Domestic consumer goods producers will face greater competition from imports and this sector has been earmarked for protection and measures to help it become more efficient.
WTO rules require liberalisation on the domestic energy market and an end to monopolies and gas subsidies. This means more competition in the Russia domestic gas market and easier access for independent producers with domestic prices moving closer to the export price.
Given the effort the Russian government has put in to attracting inward investment in both R&D and manufacturing it is no surprise that protection will be in place for the nascent and remerging industries for seven years. Agricultural, automotive and aviation manufacturing sectors are ring-fenced.
Exporters will face fewer obstacles in terms of import tariffs and quotas which will be phased out gradually, rather than overnight with membership.
The main terms of the WTO agreement are:
The average import tariff will be cut from 10% to 7.8% with an agreement to lower 33% of the tariffs from the date of accession. 25% of tariffs will drop after a three year lead time while other tariff changes (e.g. automotive and aviation) will drop after seven years. Agriculture tariffs are protected for eight years.
The average agricultural import tariff will be cut from 13.2% to 10.8%. Dairy import tariffs will drop from 19.8% to 14.9% and cereals from 15.15 to 10.0%.
Import tariffs for poultry products will be protected for eight years and the total Russian government agricultural subsidy will be capped at $9 billion in 2012 and then cut to $4.4 billion by 2018.
The average manufactured import tariff will be cut from 9.5% to 7.3%
The automotive import tariff will be cut from 15.5% to 12.0% but with a seven year protection period. Preferential tariffs for automakers making large investments in Russian-based production will be cut by July 1 2018, well within the Decree 166/566 agreements.
The import tariff for chemicals will be lowered from 6.5% to 5.2%
Russia agreed to develop market-based pricing for the domestic market but, in line with its social programs, will keep regulating prices for households and non-commercial users.

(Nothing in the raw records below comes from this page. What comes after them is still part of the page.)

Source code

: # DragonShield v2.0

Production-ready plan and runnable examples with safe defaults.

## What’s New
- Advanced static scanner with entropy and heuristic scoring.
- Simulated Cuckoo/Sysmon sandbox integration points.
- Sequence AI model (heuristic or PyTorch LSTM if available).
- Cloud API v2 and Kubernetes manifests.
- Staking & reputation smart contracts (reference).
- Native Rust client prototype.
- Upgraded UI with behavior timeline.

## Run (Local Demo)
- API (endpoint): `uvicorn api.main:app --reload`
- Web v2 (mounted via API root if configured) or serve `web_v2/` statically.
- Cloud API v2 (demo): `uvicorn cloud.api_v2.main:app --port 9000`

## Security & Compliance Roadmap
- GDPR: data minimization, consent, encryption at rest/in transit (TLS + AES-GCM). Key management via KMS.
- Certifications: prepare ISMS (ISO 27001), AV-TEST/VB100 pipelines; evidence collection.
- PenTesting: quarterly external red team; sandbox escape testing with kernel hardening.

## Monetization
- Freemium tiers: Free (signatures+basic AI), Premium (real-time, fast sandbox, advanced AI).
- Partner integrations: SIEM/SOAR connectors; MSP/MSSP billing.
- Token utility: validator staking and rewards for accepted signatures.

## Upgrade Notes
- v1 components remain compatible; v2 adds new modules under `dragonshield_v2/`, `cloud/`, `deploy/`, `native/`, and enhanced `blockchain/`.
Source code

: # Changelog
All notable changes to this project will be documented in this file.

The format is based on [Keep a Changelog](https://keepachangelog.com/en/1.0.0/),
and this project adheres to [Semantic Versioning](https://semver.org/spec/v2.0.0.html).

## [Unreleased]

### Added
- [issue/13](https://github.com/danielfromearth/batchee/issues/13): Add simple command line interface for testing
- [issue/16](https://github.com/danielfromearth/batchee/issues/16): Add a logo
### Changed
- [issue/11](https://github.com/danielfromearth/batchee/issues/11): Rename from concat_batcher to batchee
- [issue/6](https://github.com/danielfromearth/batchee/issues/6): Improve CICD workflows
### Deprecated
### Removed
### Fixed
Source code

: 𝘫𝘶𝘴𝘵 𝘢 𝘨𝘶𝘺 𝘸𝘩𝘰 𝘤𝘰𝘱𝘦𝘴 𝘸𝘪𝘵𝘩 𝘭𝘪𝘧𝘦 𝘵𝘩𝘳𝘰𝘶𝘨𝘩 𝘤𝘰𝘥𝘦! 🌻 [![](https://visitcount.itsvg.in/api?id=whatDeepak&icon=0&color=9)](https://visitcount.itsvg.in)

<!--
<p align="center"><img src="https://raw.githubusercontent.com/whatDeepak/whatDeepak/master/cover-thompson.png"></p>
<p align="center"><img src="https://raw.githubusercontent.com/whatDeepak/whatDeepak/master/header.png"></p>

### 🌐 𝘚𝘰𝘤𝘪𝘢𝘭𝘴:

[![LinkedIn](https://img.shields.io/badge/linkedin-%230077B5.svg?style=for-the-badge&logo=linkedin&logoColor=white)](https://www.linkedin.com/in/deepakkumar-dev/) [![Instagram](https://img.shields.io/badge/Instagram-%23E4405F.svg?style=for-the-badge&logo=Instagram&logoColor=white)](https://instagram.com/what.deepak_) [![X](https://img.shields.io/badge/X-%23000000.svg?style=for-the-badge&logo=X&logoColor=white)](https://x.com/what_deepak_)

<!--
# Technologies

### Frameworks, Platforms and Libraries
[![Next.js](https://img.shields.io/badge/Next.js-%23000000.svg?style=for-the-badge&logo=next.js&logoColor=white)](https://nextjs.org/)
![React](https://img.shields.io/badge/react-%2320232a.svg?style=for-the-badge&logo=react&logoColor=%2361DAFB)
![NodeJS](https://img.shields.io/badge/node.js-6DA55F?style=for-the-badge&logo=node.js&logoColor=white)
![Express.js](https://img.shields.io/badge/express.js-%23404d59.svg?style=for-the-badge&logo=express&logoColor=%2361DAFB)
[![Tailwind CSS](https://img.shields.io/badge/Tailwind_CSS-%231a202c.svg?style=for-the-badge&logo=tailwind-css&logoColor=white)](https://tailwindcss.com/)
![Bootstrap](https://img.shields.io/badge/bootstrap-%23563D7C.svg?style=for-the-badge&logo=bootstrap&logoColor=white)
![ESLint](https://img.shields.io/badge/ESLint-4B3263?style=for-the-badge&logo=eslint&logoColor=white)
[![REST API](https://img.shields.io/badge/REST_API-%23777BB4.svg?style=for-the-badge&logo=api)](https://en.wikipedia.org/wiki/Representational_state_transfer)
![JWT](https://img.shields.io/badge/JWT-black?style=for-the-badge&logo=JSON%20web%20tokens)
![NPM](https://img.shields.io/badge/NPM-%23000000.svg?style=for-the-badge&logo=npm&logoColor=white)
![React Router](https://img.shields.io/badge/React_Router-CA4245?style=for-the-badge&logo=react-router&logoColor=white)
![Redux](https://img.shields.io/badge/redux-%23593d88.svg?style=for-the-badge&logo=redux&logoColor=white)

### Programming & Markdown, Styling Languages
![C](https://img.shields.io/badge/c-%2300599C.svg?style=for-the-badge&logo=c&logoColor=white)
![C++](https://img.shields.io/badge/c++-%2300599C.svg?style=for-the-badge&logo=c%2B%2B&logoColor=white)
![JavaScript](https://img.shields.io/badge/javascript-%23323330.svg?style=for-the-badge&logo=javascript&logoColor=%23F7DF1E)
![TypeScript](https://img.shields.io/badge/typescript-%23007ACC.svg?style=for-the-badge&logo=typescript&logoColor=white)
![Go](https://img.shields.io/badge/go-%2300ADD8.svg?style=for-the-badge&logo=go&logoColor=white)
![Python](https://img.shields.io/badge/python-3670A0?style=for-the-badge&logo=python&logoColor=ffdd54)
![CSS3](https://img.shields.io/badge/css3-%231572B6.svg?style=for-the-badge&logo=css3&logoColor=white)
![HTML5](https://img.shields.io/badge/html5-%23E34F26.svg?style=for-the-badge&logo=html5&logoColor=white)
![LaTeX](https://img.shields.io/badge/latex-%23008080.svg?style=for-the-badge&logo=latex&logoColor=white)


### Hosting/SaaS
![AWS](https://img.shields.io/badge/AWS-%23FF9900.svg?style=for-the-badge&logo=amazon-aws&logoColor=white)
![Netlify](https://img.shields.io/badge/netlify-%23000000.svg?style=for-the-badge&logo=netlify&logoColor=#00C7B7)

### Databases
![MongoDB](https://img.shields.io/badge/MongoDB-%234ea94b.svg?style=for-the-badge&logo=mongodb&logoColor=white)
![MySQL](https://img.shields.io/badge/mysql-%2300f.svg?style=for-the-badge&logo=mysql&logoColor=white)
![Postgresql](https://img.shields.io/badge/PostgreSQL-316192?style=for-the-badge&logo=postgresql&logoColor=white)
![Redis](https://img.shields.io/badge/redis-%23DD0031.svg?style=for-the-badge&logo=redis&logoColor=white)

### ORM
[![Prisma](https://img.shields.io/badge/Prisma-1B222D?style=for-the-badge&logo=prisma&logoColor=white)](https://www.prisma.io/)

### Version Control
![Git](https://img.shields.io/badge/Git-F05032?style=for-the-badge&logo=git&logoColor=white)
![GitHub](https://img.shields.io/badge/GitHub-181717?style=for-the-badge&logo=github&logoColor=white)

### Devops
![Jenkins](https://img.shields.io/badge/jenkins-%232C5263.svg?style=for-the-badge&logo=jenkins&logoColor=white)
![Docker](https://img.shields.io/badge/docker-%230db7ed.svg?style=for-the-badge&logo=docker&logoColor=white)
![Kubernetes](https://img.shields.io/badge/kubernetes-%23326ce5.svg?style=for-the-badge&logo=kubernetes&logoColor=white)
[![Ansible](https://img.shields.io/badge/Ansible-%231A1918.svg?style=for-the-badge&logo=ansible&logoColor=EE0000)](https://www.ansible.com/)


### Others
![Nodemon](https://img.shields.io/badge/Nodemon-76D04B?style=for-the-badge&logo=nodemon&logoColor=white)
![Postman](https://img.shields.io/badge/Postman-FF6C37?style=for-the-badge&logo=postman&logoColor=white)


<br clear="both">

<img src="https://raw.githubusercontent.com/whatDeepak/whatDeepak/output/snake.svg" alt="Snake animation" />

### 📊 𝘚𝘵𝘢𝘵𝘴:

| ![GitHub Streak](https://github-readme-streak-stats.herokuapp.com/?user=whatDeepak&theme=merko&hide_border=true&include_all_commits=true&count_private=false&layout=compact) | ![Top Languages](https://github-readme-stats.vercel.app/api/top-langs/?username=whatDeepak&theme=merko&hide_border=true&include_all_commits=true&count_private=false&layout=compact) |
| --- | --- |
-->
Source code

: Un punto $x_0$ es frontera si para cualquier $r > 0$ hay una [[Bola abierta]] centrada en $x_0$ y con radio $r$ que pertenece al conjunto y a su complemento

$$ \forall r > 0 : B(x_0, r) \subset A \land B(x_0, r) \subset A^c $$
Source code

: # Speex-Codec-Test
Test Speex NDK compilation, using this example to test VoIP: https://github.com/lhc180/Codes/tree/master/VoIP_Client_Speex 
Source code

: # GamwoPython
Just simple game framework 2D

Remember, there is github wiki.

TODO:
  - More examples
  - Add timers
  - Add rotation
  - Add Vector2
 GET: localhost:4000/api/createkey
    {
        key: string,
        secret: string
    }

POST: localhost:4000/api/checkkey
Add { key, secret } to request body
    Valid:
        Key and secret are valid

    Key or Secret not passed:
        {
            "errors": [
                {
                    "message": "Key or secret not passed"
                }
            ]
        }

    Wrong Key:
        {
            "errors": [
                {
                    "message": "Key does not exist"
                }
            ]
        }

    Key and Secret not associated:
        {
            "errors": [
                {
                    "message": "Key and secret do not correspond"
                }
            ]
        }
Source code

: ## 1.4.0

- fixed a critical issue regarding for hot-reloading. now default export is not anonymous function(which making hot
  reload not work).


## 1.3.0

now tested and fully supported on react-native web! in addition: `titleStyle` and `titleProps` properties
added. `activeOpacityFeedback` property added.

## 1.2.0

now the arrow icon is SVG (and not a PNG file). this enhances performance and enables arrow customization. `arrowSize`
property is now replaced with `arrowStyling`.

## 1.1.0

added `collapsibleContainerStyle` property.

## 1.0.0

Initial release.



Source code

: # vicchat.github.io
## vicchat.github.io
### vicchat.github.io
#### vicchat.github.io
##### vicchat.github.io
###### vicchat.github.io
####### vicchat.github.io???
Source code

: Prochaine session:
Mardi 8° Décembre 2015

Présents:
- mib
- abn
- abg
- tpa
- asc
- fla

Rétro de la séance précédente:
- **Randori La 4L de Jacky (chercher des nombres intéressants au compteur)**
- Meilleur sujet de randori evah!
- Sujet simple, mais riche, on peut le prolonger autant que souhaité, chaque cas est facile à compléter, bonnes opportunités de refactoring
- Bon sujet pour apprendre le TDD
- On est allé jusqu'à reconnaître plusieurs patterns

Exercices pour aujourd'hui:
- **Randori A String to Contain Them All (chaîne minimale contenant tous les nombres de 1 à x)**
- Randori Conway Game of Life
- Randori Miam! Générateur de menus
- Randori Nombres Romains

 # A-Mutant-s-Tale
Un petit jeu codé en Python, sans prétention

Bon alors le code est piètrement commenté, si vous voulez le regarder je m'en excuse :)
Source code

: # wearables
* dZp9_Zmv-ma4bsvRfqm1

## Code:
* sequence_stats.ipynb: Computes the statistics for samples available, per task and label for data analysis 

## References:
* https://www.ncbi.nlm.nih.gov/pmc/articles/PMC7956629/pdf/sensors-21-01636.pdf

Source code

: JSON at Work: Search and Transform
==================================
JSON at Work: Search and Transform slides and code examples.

The limit for foreign equity ownership of 49% for the telecom industry will be scrapped in 2016.
100% foreign-owned banks will be allowed to open in Russia for the first time but with an overall 50% limit of foreign bank control of the sector.
Foreign insurance companies can open owned branches nine years after Russia joins the WTO 100% foreign-owned companies will be able to operate in wholesale, retail and franchise sectors immediately after membership.
In summary we may say ‘better late than never’ and appreciate that the accession marathon was not a waste of time (for Russia) as the terms negotiated by Russia are advantageous. They guarantee Russian access to foreign markets (“most favoured nation” status) and enable Russia to use the WTO for settlement of any trade dispute. Membership creates a better foreign investment climate and gives greater Russian opportunities for investment in the WTO member-countries.
Russia can now better defend her economic interests in negotiations on international trade agreements.
Of enormous importance are the transition concessions which limit access of foreign goods to Russia whilst Russia upgrades production and infrastructure to challenge international competition.
Russia has shown that it is unafraid to make the necessary investment and has committed hundreds of billions of dollars in brand new and replacement infra structure and manufacturing projects. Russia’s entry to the WTO is the biggest step in global trade since China joined over ten years ago.
If you are sitting in Strasbourg or Washington DC you may want to consider that Russia has negotiated unfettered access to the world markets whilst securing its domestic manufacturing base against foreign incursions for a lengthy period and, that it has done this in the course of the worst downturn in global trade in modern history. You may not respect the stroke of genius that negotiated access to new markets whilst ensuring protection of his own. This negotiation skill would imply that not only do Russia’s leaders know what they are thinking of; they also know what everyone else is thinking.